The resource file and configuration items of the ODPS Spark node map the parameters and items of the spark-submit command, as described in the following table. You do not need to upload the spark-defaults.conf file. Instead, you must add the configurations in the spark-defaults.conf file to the configuration items of the ODPS Spark node one by one.

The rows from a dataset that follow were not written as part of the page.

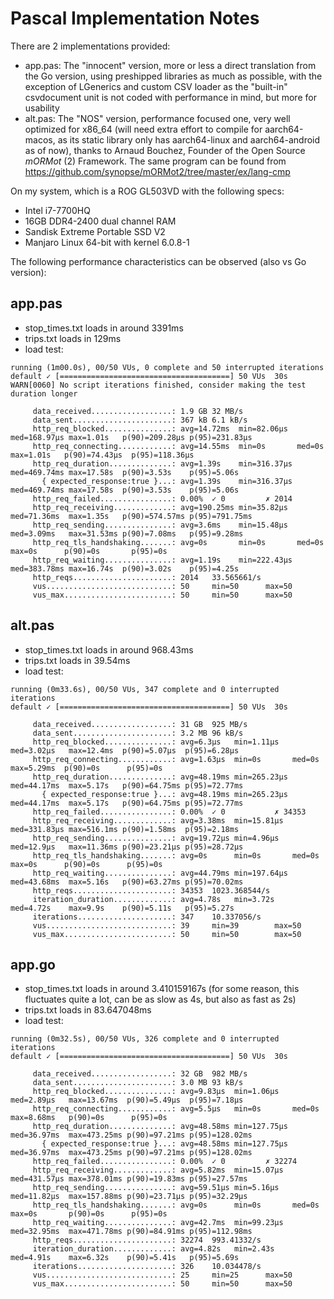 # Pascal Implementation Notes 

There are 2 implementations provided:

* app.pas: The "innocent" version, more or less a direct translation from the Go version, using preshipped libraries as much as possible, with the exception of LGenerics and custom CSV loader as the "built-in" csvdocument unit is not coded with performance in mind, but more for usability
* alt.pas: The "NOS" version, performance focused one, very well optimized for x86_64 (will need extra effort to compile for aarch64-macos, as its static library only has aarch64-linux and aarch64-android as of now), thanks to Arnaud Bouchez, Founder of the Open Source *mORMot* (2) Framework. The same program can be found from https://github.com/synopse/mORMot2/tree/master/ex/lang-cmp

On my system, which is a ROG GL503VD with the following specs:

* Intel i7-7700HQ
* 16GB DDR4-2400 dual channel RAM
* Sandisk Extreme Portable SSD V2
* Manjaro Linux 64-bit with kernel 6.0.8-1

The following performance characteristics can be observed (also vs Go version):

## app.pas

* stop_times.txt loads in around 3391ms
* trips.txt loads in 129ms
* load test:

```
running (1m00.0s), 00/50 VUs, 0 complete and 50 interrupted iterations
default ✓ [======================================] 50 VUs  30s
WARN[0060] No script iterations finished, consider making the test duration longer 

     data_received..................: 1.9 GB 32 MB/s
     data_sent......................: 367 kB 6.1 kB/s
     http_req_blocked...............: avg=14.72ms  min=82.06µs  med=168.97µs max=1.01s   p(90)=209.28µs p(95)=231.83µs
     http_req_connecting............: avg=14.55ms  min=0s       med=0s       max=1.01s   p(90)=74.43µs  p(95)=118.36µs
     http_req_duration..............: avg=1.39s    min=316.37µs med=469.74ms max=17.58s  p(90)=3.53s    p(95)=5.06s   
       { expected_response:true }...: avg=1.39s    min=316.37µs med=469.74ms max=17.58s  p(90)=3.53s    p(95)=5.06s   
     http_req_failed................: 0.00%  ✓ 0         ✗ 2014
     http_req_receiving.............: avg=190.25ms min=35.82µs  med=71.36ms  max=1.35s   p(90)=574.57ms p(95)=791.75ms
     http_req_sending...............: avg=3.6ms    min=15.48µs  med=3.09ms   max=31.53ms p(90)=7.08ms   p(95)=9.28ms  
     http_req_tls_handshaking.......: avg=0s       min=0s       med=0s       max=0s      p(90)=0s       p(95)=0s      
     http_req_waiting...............: avg=1.19s    min=222.43µs med=383.78ms max=16.74s  p(90)=3.02s    p(95)=4.25s   
     http_reqs......................: 2014   33.565661/s
     vus............................: 50     min=50      max=50
     vus_max........................: 50     min=50      max=50
```

## alt.pas

* stop_times.txt loads in around 968.43ms
* trips.txt loads in 39.54ms
* load test:

```
running (0m33.6s), 00/50 VUs, 347 complete and 0 interrupted iterations
default ✓ [======================================] 50 VUs  30s

     data_received..................: 31 GB  925 MB/s
     data_sent......................: 3.2 MB 96 kB/s
     http_req_blocked...............: avg=6.3µs   min=1.11µs   med=3.02µs   max=12.4ms  p(90)=5.07µs  p(95)=6.28µs 
     http_req_connecting............: avg=1.63µs  min=0s       med=0s       max=5.29ms  p(90)=0s      p(95)=0s     
     http_req_duration..............: avg=48.19ms min=265.23µs med=44.17ms  max=5.17s   p(90)=64.75ms p(95)=72.77ms
       { expected_response:true }...: avg=48.19ms min=265.23µs med=44.17ms  max=5.17s   p(90)=64.75ms p(95)=72.77ms
     http_req_failed................: 0.00%  ✓ 0           ✗ 34353
     http_req_receiving.............: avg=3.38ms  min=15.81µs  med=331.83µs max=516.1ms p(90)=1.58ms  p(95)=2.18ms 
     http_req_sending...............: avg=19.72µs min=4.96µs   med=12.9µs   max=11.36ms p(90)=23.21µs p(95)=28.72µs
     http_req_tls_handshaking.......: avg=0s      min=0s       med=0s       max=0s      p(90)=0s      p(95)=0s     
     http_req_waiting...............: avg=44.79ms min=197.64µs med=43.68ms  max=5.16s   p(90)=63.27ms p(95)=70.02ms
     http_reqs......................: 34353  1023.368544/s
     iteration_duration.............: avg=4.78s   min=3.72s    med=4.72s    max=9.9s    p(90)=5.11s   p(95)=5.27s  
     iterations.....................: 347    10.337056/s
     vus............................: 39     min=39        max=50 
     vus_max........................: 50     min=50        max=50
```

## app.go

* stop_times.txt loads in around 3.410159167s (for some reason, this fluctuates quite a lot, can be as slow as 4s, but also as fast as 2s)
* trips.txt loads in 83.647048ms
* load test:

```
running (0m32.5s), 00/50 VUs, 326 complete and 0 interrupted iterations
default ✓ [======================================] 50 VUs  30s

     data_received..................: 32 GB  982 MB/s
     data_sent......................: 3.0 MB 93 kB/s
     http_req_blocked...............: avg=9.83µs  min=1.06µs   med=2.89µs   max=13.67ms  p(90)=5.49µs  p(95)=7.18µs  
     http_req_connecting............: avg=5.5µs   min=0s       med=0s       max=8.68ms   p(90)=0s      p(95)=0s      
     http_req_duration..............: avg=48.58ms min=127.75µs med=36.97ms  max=473.25ms p(90)=97.21ms p(95)=128.02ms
       { expected_response:true }...: avg=48.58ms min=127.75µs med=36.97ms  max=473.25ms p(90)=97.21ms p(95)=128.02ms
     http_req_failed................: 0.00%  ✓ 0         ✗ 32274
     http_req_receiving.............: avg=5.82ms  min=15.07µs  med=431.57µs max=378.01ms p(90)=19.83ms p(95)=27.57ms 
     http_req_sending...............: avg=59.51µs min=5.16µs   med=11.82µs  max=157.88ms p(90)=23.71µs p(95)=32.29µs 
     http_req_tls_handshaking.......: avg=0s      min=0s       med=0s       max=0s       p(90)=0s      p(95)=0s      
     http_req_waiting...............: avg=42.7ms  min=99.23µs  med=32.95ms  max=471.78ms p(90)=84.91ms p(95)=112.98ms
     http_reqs......................: 32274  993.41332/s
     iteration_duration.............: avg=4.82s   min=2.43s    med=4.91s    max=6.32s    p(90)=5.41s   p(95)=5.69s   
     iterations.....................: 326    10.034478/s
     vus............................: 25     min=25      max=50 
     vus_max........................: 50     min=50      max=50
```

ODPS Spark node	spark-submit
Main JAR Resource and Main Python Resource	`app jar or python file`
Configuration Items	`--conf PROP=VALUE`
Main Class	`--class CLASS_NAME`
Arguments	`[app arguments]`
JAR Resources	`--jars JARS`
Python Resources	`--py-files PY_FILES`
File Resources	`--files FILES`
Archive Resources	`--archives ARCHIVES`

Run the ODPS Spark node to view the operational logs of the job and obtain the URLs of both Logview and Jobview from the logs for further analysis and diagnosis.
After the Spark job is defined, you can orchestrate and schedule services of different types in the workflow.